Sebbene siano in quattro, il termine più appropriato da spendere per i WU LYF è quello di collettivo o, tutt'al più, di società di produzione, no profit e rigorosamente autogestita, che vanta con orgoglio qualcosa come cinquecento affiliati tra musicisti, pittori, designer, liberi pensatori, grafittari, poeti o semplici criminali. Un organismo policentrico in bilico fra gli happening del gruppo Fluxus e le posse anarco-marxiste della Londra squatter e post-punk di Scritti Politti e London Musicians' Collective, magistralmente rievocata dalle ricostruzioni storiografiche di un narratore d'eccezione come Simon Reynolds. Tuttavia i programmatici WU LYF ci tengono a precisare che la loro musica è essenzialmente "heavy pop", curiosissimo pastiche (da prendere con generoso beneficio d'inventario) di psichedelia, art-punk melodico, post-rock e musica che vien quasi la tentazione di definire sacra (quell'organo un po' ovunque...), pensata e creata appositamente per l'apocalisse pop che ci sta inghiottendo tutti.

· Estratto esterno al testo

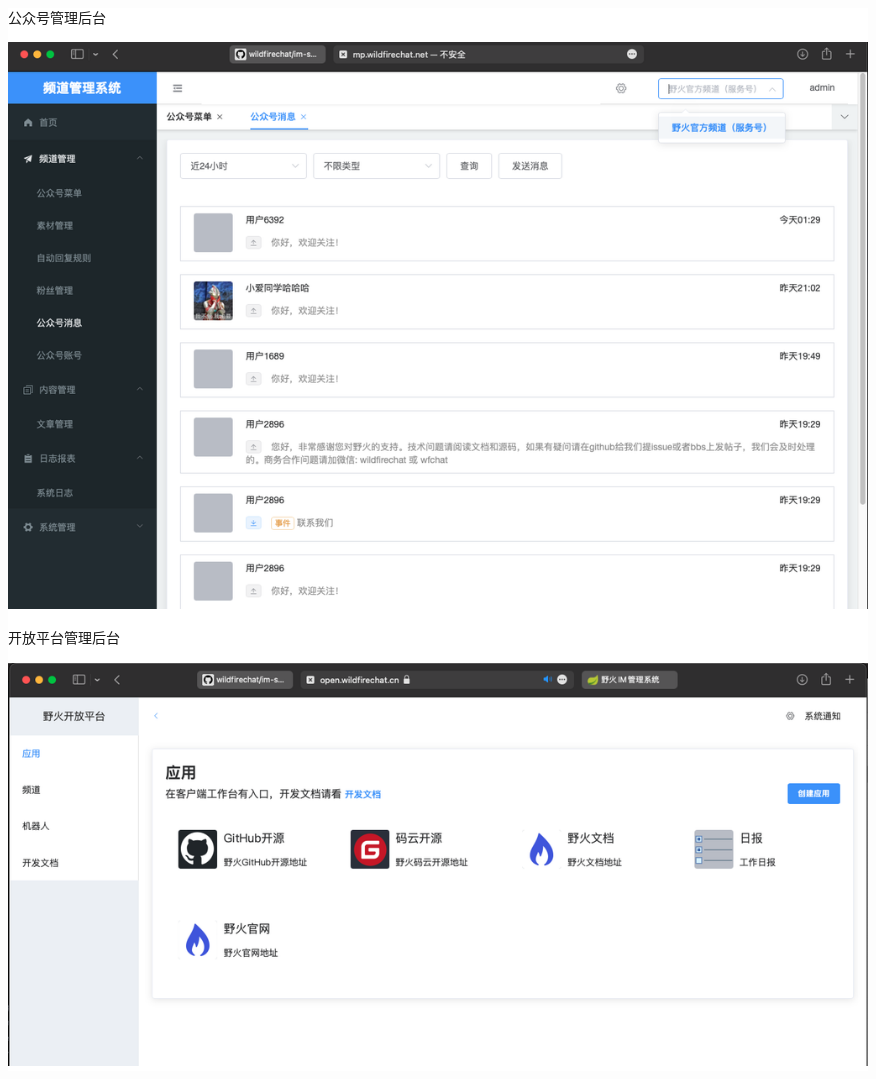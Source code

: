 公众号管理后台

<img src="./screenshots/23_channel.png"/>

开放平台管理后台

<img src="./screenshots/24_open_platform.png" />
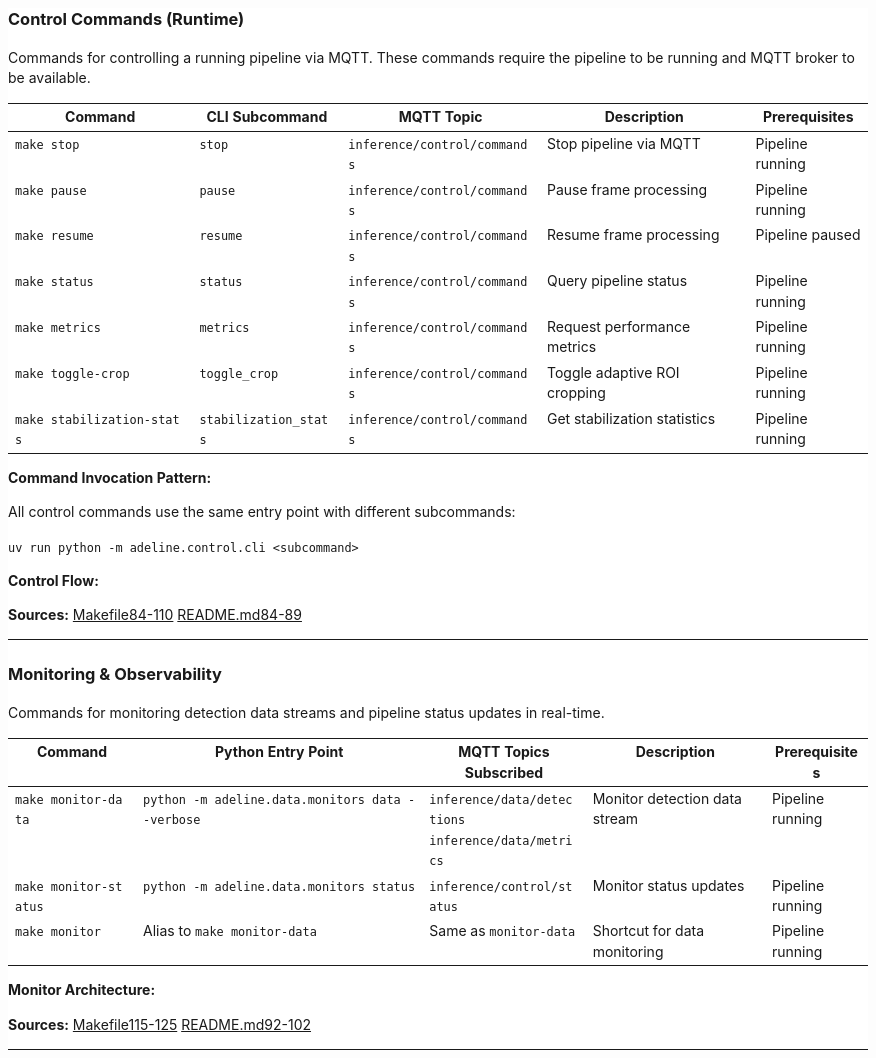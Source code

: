 
### Control Commands (Runtime)

Commands for controlling a running pipeline via MQTT. These commands require the pipeline to be running and MQTT broker to be available.

|Command|CLI Subcommand|MQTT Topic|Description|Prerequisites|
|---|---|---|---|---|
|`make stop`|`stop`|`inference/control/commands`|Stop pipeline via MQTT|Pipeline running|
|`make pause`|`pause`|`inference/control/commands`|Pause frame processing|Pipeline running|
|`make resume`|`resume`|`inference/control/commands`|Resume frame processing|Pipeline paused|
|`make status`|`status`|`inference/control/commands`|Query pipeline status|Pipeline running|
|`make metrics`|`metrics`|`inference/control/commands`|Request performance metrics|Pipeline running|
|`make toggle-crop`|`toggle_crop`|`inference/control/commands`|Toggle adaptive ROI cropping|Pipeline running|
|`make stabilization-stats`|`stabilization_stats`|`inference/control/commands`|Get stabilization statistics|Pipeline running|

**Command Invocation Pattern:**

All control commands use the same entry point with different subcommands:

```
uv run python -m adeline.control.cli <subcommand>
```

**Control Flow:**

**Sources:** [Makefile84-110](https://github.com/care-foundation/kata-inference-251021-clean2/blob/9a713ffb/Makefile#L84-L110) [README.md84-89](https://github.com/care-foundation/kata-inference-251021-clean2/blob/9a713ffb/README.md#L84-L89)

---

### Monitoring & Observability

Commands for monitoring detection data streams and pipeline status updates in real-time.

|Command|Python Entry Point|MQTT Topics Subscribed|Description|Prerequisites|
|---|---|---|---|---|
|`make monitor-data`|`python -m adeline.data.monitors data --verbose`|`inference/data/detections`  <br>`inference/data/metrics`|Monitor detection data stream|Pipeline running|
|`make monitor-status`|`python -m adeline.data.monitors status`|`inference/control/status`|Monitor status updates|Pipeline running|
|`make monitor`|Alias to `make monitor-data`|Same as `monitor-data`|Shortcut for data monitoring|Pipeline running|

**Monitor Architecture:**

**Sources:** [Makefile115-125](https://github.com/care-foundation/kata-inference-251021-clean2/blob/9a713ffb/Makefile#L115-L125) [README.md92-102](https://github.com/care-foundation/kata-inference-251021-clean2/blob/9a713ffb/README.md#L92-L102)

---

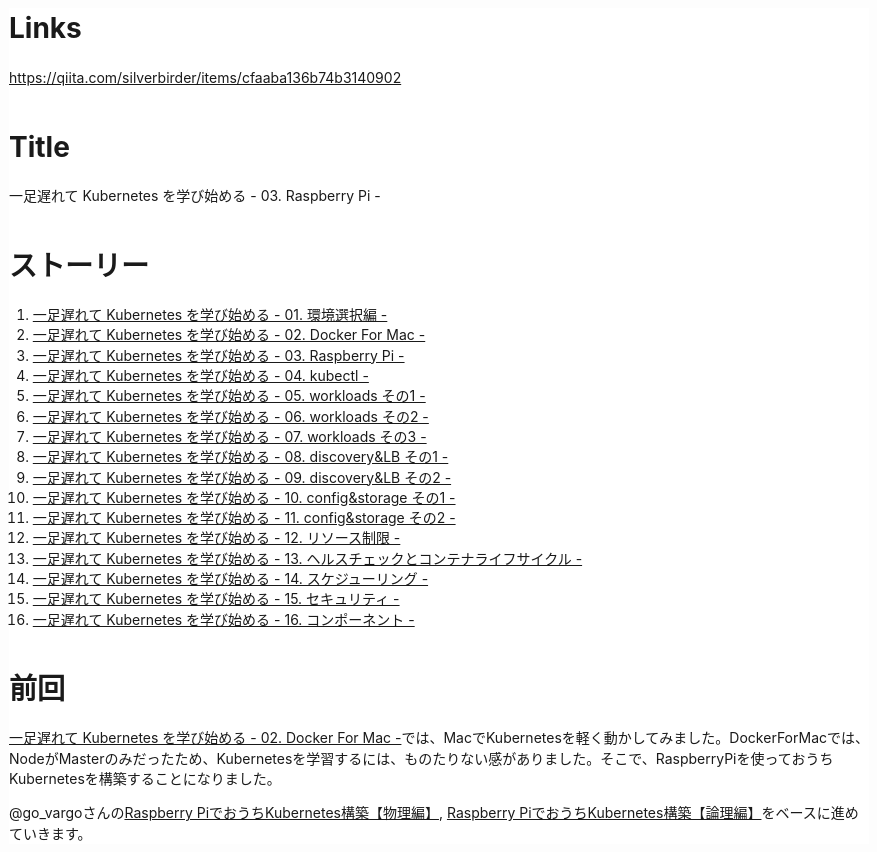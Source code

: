 # Links
https://qiita.com/silverbirder/items/cfaaba136b74b3140902

# Title
一足遅れて Kubernetes を学び始める - 03. Raspberry Pi -

# ストーリー
1. [一足遅れて Kubernetes を学び始める - 01. 環境選択編 -](https://qiita.com/silverbirder/items/34b823c1a4449d40e610)
1. [一足遅れて Kubernetes を学び始める - 02. Docker For Mac -](https://qiita.com/silverbirder/items/d1aa368568885df2e44f)
1. [一足遅れて Kubernetes を学び始める - 03. Raspberry Pi -](https://qiita.com/silverbirder/items/cfaaba136b74b3140902)
1. [一足遅れて Kubernetes を学び始める - 04. kubectl -](https://qiita.com/silverbirder/items/7ae773b6519b940b5be4)
1. [一足遅れて Kubernetes を学び始める - 05. workloads その1 -](https://qiita.com/silverbirder/items/7041aa5d4126a6784d59)
1. [一足遅れて Kubernetes を学び始める - 06. workloads その2 -](https://qiita.com/silverbirder/items/d3522237b28703a9adb6)
1. [一足遅れて Kubernetes を学び始める - 07. workloads その3 -](https://qiita.com/silverbirder/items/937e1b5f6b3589452932)
1. [一足遅れて Kubernetes を学び始める - 08. discovery&LB その1 -](https://qiita.com/silverbirder/items/3a46ab92b45cdcc56ccd)
1. [一足遅れて Kubernetes を学び始める - 09. discovery&LB その2 -](https://qiita.com/silverbirder/items/f6290a7868849d57b9f1)
1. [一足遅れて Kubernetes を学び始める - 10. config&storage その1 -](https://qiita.com/silverbirder/items/cb17f02f52c7b5c2aafd)
1. [一足遅れて Kubernetes を学び始める - 11. config&storage その2 -](https://qiita.com/silverbirder/items/8d7a5473fa6969954e21)
1. [一足遅れて Kubernetes を学び始める - 12. リソース制限 -](https://qiita.com/silverbirder/items/5c0703f8fa055ade9f21)
1. [一足遅れて Kubernetes を学び始める - 13. ヘルスチェックとコンテナライフサイクル -](https://qiita.com/silverbirder/items/8df21f399c453b9f8e51)
1. [一足遅れて Kubernetes を学び始める - 14. スケジューリング -](https://qiita.com/silverbirder/items/cae4649d9f9336bc01fd)
1. [一足遅れて Kubernetes を学び始める - 15. セキュリティ -](https://qiita.com/silverbirder/items/8ea729949ab3bb4cf540)
1. [一足遅れて Kubernetes を学び始める - 16. コンポーネント -](https://qiita.com/silverbirder/items/a68499a10dd00c192947)

# 前回
[一足遅れて Kubernetes を学び始める - 02. Docker For Mac -](https://qiita.com/silverbirder/items/d1aa368568885df2e44f)では、MacでKubernetesを軽く動かしてみました。DockerForMacでは、NodeがMasterのみだったため、Kubernetesを学習するには、ものたりない感がありました。そこで、RaspberryPiを使っておうちKubernetesを構築することになりました。 


@go_vargoさんの[Raspberry PiでおうちKubernetes構築【物理編】](https://qiita.com/go_vargo/items/d1271ab60f2bba375dcc), [Raspberry PiでおうちKubernetes構築【論理編】](https://qiita.com/go_vargo/items/29f6d832ea0a289b4778)をベースに進めていきます。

I fatti per ora danno ragione ai quattro ideologi in erba, nel senso che dal Guardian a Pitchfork, dopo singoli a tiratura limitata andati praticamente polverizzati in poco meno di una frazione di secondo, il disco sta lasciando dietro di sé una lunga scia zigzagante di cuori spezzati e accoratissimi panegirici. Tra chi li considera addirittura come l'equazione risolta tra la cialtroneria megalomane dei concittadini Happy Mondays e il millenarismo degli Swans, e chi, più lucidamente e con maggiore acutezza, parla di Explosions In The Sky, Wolf Parade, Built To Spill e certi Modest Mouse, è tutto un rincorrersi per il desktop di nomi convulsi e analogie senza freni. Quello che resta, una volta messi a tacere gli idoli del foro, è un album più che buono, marchiato a fuoco da voci caratteristicamente aguzze e sbraitanti e dal suono di chitarre che disegnano con tratto liquido paesaggi aspri e vaporosi, in bilico tra il post-rock piegato alla canzone e un messale liturgico di preghiere elettrificate (si goda ad esempio il gigantismo di scorci pittoreschi come "Such A Sappy Dog", soprattutto la seconda metà, "We Bros" o "Dirt"). In pezzi come "Heavy Pop" o "Cave Song" si ha poi quasi la sensazione di risentire i primissimi British Sea Power che riscrivono da capo i soliloqui di Captain Beefheart, ed è tutto dire...
Per il momento dunque, hype o non hype, il quartetto dimostra di sapere fin troppo bene quello che sta facendo e di volerlo fare nel migliore dei modi possibili. Difficile capire ora dove possano arrivare ma, e ci sono pochi dubbi al riguardo, quel che già si può sentire li porterà abbastanza lontano. Nel frattempo, buona apocalisse a tutti.